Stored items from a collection
****

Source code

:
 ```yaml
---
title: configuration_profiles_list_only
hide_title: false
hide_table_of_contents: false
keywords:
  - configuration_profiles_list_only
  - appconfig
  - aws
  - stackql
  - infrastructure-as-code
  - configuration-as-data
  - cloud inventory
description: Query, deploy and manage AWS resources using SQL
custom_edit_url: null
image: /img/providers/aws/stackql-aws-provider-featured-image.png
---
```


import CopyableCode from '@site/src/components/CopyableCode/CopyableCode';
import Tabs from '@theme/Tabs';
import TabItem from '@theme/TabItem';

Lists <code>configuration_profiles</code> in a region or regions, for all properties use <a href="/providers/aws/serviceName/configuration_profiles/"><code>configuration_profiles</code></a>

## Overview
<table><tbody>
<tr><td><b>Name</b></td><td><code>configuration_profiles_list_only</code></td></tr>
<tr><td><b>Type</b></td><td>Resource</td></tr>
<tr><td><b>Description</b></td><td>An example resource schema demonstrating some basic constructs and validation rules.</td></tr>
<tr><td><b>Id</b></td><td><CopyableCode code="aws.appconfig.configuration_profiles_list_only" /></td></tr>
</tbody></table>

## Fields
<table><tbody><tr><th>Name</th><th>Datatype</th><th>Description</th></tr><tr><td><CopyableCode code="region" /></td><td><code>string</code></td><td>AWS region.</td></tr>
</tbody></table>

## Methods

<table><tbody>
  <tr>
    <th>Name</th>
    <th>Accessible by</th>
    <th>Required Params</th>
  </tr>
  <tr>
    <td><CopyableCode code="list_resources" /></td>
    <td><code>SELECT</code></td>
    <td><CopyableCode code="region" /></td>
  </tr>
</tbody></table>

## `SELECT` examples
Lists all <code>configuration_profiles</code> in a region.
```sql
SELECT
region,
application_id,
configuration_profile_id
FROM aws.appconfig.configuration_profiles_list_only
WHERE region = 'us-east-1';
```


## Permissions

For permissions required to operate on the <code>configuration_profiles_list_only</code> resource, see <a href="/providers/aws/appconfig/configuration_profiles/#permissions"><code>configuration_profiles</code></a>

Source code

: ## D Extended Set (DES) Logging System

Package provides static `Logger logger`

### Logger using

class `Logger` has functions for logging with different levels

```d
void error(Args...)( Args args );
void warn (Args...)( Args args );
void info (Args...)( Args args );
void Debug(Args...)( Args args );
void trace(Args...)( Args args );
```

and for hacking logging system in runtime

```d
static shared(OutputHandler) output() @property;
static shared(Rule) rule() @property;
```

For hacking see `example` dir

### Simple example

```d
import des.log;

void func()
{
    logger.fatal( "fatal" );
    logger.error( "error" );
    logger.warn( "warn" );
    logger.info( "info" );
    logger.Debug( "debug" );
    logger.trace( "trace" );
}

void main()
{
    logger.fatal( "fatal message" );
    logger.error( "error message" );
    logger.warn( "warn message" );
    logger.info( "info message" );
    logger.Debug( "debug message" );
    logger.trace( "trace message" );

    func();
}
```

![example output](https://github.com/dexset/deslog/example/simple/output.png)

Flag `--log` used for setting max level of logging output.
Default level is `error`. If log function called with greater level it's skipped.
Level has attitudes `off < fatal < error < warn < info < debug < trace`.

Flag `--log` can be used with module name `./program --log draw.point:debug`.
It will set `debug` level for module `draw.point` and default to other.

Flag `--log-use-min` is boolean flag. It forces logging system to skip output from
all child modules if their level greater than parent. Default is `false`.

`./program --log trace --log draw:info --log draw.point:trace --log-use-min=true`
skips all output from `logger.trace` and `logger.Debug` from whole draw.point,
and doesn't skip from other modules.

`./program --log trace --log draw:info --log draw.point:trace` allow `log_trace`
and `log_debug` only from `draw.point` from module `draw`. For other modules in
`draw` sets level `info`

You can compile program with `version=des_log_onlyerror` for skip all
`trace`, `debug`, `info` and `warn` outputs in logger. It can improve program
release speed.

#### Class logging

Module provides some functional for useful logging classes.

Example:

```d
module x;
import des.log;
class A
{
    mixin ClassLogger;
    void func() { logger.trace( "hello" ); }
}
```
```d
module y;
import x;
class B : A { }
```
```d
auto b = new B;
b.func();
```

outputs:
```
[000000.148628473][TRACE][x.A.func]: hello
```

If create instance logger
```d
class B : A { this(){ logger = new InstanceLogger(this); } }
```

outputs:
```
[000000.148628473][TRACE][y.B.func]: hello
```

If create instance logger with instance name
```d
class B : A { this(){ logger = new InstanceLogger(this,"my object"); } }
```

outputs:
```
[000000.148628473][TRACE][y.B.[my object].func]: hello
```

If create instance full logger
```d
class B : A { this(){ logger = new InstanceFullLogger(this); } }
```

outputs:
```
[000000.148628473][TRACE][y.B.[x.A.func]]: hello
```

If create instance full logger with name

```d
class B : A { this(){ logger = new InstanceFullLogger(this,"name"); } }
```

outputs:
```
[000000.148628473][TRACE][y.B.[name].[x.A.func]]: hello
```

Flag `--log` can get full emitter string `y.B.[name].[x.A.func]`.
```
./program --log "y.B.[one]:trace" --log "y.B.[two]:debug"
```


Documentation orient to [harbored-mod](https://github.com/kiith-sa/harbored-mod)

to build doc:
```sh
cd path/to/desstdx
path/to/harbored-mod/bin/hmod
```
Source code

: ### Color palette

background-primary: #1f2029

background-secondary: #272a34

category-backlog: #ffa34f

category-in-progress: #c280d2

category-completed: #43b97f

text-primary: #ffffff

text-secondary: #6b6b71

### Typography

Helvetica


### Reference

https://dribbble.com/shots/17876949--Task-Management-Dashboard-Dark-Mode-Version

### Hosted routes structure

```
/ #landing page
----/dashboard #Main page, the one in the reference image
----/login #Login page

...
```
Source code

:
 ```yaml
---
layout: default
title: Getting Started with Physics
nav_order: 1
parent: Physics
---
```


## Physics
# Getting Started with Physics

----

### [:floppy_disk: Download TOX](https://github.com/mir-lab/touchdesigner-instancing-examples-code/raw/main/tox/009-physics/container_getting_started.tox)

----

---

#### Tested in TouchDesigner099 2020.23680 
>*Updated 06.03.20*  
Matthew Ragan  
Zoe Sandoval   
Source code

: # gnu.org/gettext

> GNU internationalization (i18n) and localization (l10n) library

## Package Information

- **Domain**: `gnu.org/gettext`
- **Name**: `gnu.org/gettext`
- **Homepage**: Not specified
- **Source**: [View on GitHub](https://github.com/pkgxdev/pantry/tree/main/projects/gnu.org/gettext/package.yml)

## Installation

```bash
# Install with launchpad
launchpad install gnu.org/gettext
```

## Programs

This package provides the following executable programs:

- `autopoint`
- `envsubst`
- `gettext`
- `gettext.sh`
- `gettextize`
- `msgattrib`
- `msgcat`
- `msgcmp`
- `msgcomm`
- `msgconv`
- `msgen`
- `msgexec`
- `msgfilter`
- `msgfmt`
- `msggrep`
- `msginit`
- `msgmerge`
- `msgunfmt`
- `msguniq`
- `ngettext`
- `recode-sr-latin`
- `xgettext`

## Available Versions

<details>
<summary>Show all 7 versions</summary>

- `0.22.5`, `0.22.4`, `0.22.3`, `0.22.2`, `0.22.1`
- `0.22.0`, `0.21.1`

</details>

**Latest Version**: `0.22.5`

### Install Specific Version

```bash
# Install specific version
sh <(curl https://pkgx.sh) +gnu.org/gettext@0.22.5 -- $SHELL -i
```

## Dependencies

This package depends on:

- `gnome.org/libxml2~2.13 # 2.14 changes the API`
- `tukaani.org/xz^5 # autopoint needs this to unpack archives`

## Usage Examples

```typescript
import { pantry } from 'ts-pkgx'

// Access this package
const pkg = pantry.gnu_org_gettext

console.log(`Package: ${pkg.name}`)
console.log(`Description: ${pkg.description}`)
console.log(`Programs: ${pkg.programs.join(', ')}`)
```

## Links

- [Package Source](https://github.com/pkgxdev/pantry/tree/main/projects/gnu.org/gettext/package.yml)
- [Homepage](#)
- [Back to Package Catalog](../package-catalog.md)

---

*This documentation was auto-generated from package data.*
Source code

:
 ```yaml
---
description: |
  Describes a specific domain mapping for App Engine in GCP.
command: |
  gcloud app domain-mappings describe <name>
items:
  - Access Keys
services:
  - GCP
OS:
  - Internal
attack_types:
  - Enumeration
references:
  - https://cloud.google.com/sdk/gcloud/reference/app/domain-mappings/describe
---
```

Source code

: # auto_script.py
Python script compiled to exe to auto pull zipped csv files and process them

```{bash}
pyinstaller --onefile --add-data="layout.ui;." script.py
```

****

Among the records above, find each line holding "modules" and list it.

● RESULT:
all child modules if their level greater than parent. Default is `false`.
and doesn't skip from other modules.
and `log_debug` only from `draw.point` from module `draw`. For other modules in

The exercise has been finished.